Model-based Interactive Semantic Parsing (MISP)

This repository provides code implementations for the EMNLP'19 paper "Model-based Interactive Semantic Parsing: A Unified Framework and A Text-to-SQL Case Study".

1. Introduction

As a promising paradigm, interactive semantic parsing has shown to improve both semantic parsing accuracy and user confidence in the results. To facilitate its research, we propose Model-based Interactive Semantic Parsing (MISP), a unified framework that views the interactive semantic parsing problem as designing a model-based intelligent agent. The following figures show an overview of MISP and its instantiation (MISP-SQL) for text-to-SQL parsing.

MISP framework A case study of MISP on text-to-SQL parsing

A MISP agent maintains an agent state and has three major components:

  • World Model, which perceives the environment signals and predicts the future based on the agent's internal knowledge.
  • Error Detector, which introspects its states and decides whether and where human intervention is needed.
  • Actuator, which realizes the agent's action in a user-friendly way, e.g., by generating a natural language question.

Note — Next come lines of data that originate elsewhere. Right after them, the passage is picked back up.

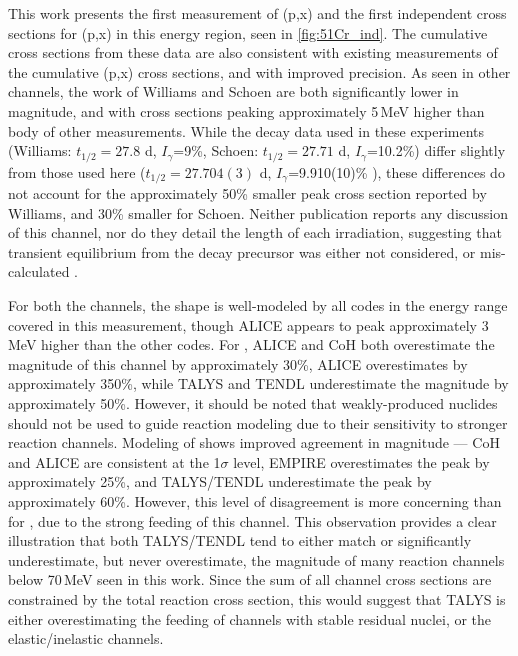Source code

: This work presents the first measurement of (p,x) and  the first independent cross sections for       (p,x) in this energy region, seen in \autoref{fig:51Cr_ind}. 
The cumulative cross sections from these data are also consistent with existing measurements of the cumulative (p,x) cross sections, and with improved precision.
As seen in other channels, the work of Williams and Schoen \cite{PhysRev.162.1055,Schoen1979a} are both significantly lower in magnitude, and with cross sections peaking approximately 5\,MeV higher than body of other measurements. 
While the  decay data used in these experiments (Williams: $t_{1/2}=27.8$ d, $I_\gamma$=9\%, Schoen: $t_{1/2}=27.71$ d, $I_\gamma$=10.2\%) differ slightly from those used here ($t_{1/2}=27.704(3)$ d, $I_\gamma$=9.910(10)\% \cite{Wang2017}), these differences do not account for the approximately 50\% smaller peak cross section reported by Williams, and  30\%  smaller for Schoen. 
Neither publication reports any discussion of this channel, nor do they detail the length of each irradiation,  suggesting that transient equilibrium from the  decay precursor was either not considered, or mis-calculated \cite{Basunia2020}.
 

 
For both the   channels, the shape is well-modeled by all codes in the energy range covered in this measurement, though ALICE appears to peak approximately 3\,MeV higher than the other codes.
For , ALICE and CoH both overestimate the magnitude of this channel by approximately 30\%, ALICE overestimates  by approximately 350\%, while TALYS and TENDL underestimate the magnitude by approximately 50\%.
However, it should be noted that weakly-produced nuclides should not be used to guide reaction modeling due to their sensitivity to stronger reaction channels.
Modeling of  shows improved agreement in magnitude --- CoH and ALICE are consistent at the 1$\sigma$ level, EMPIRE overestimates the peak by approximately 25\%, and TALYS/TENDL underestimate the peak by approximately 60\%.
However, this level of disagreement is more concerning than for , due to the strong feeding of this channel.
This observation provides a clear illustration that both TALYS/TENDL tend to either match or significantly underestimate, but never overestimate, the magnitude of many reaction channels below 70\,MeV seen in this work.
Since the sum of all channel cross sections are constrained by the total reaction cross section, this would suggest that TALYS is either overestimating the feeding of channels with stable residual nuclei, or the elastic/inelastic channels.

This repository contains the implementation of MISP-SQL when the base semantic parser is SQLNet (Xu et al., 2017), SQLova (Hwang et al., 2019) or SyntaxSQLNet (Yu et al., 2018). However, the framework potentially can also be applied to other base semantic parsers. We provide two versions of implementations:

  • Branch emnlp: The original version supporting binary-choice Q&A interaction, which can be used to reproduce our EMNLP results. To use this version, please switch the branch by git checkout emnlp.
  • Branch multichoice_q (default, recommended): A refactored version supporting multi-choice Q&A interaction. This is the default branch of this repository.

Please cite our work if you use our implementation:

@InProceedings{yao2019model,
  author =      "Ziyu Yao, Yu Su, Huan Sun, Wen-tau Yih",
  title =       "Model-based Interactive Semantic Parsing: A Unified Framework and A Text-to-SQL Case Study",
  booktitle =   "Proceedings of the 2019 Conference on Empirical Methods in Natural Language Processing",
  year =        "2019",
  address =     "Hong Kong, China"
}

2. System Architecture

Our MISP-SQL framework is under the folder "MISP_SQL", with agent.py being the implemented MISP agent. The interactive semantic parsing session is implemented in the function interactive_parsing_session. As an overview:

  • The agent is initially given a SQL query (called "hypothesis") generated by the base semantic parser;
  • The error detector examines (the meta data of) each SQL component (called "semantic unit/segment") and decides whether or not to ask the human user a question about this semantic unit.
  • In every interaction, if the user affirms the current unit, this positive feedback is taken and the parsing continues (Line 65-67). Otherwise, the agent incoporates the negative feedback, decodes alternative generations for this unit and lets the user decide. This step is realized by conducting "one-step" beam search over the current unit while keeping its preceding fixed (Line 72-78). The agent will generate a new hypothesis after receiving the user answers. The interaction loop then continues from this new hypothesis.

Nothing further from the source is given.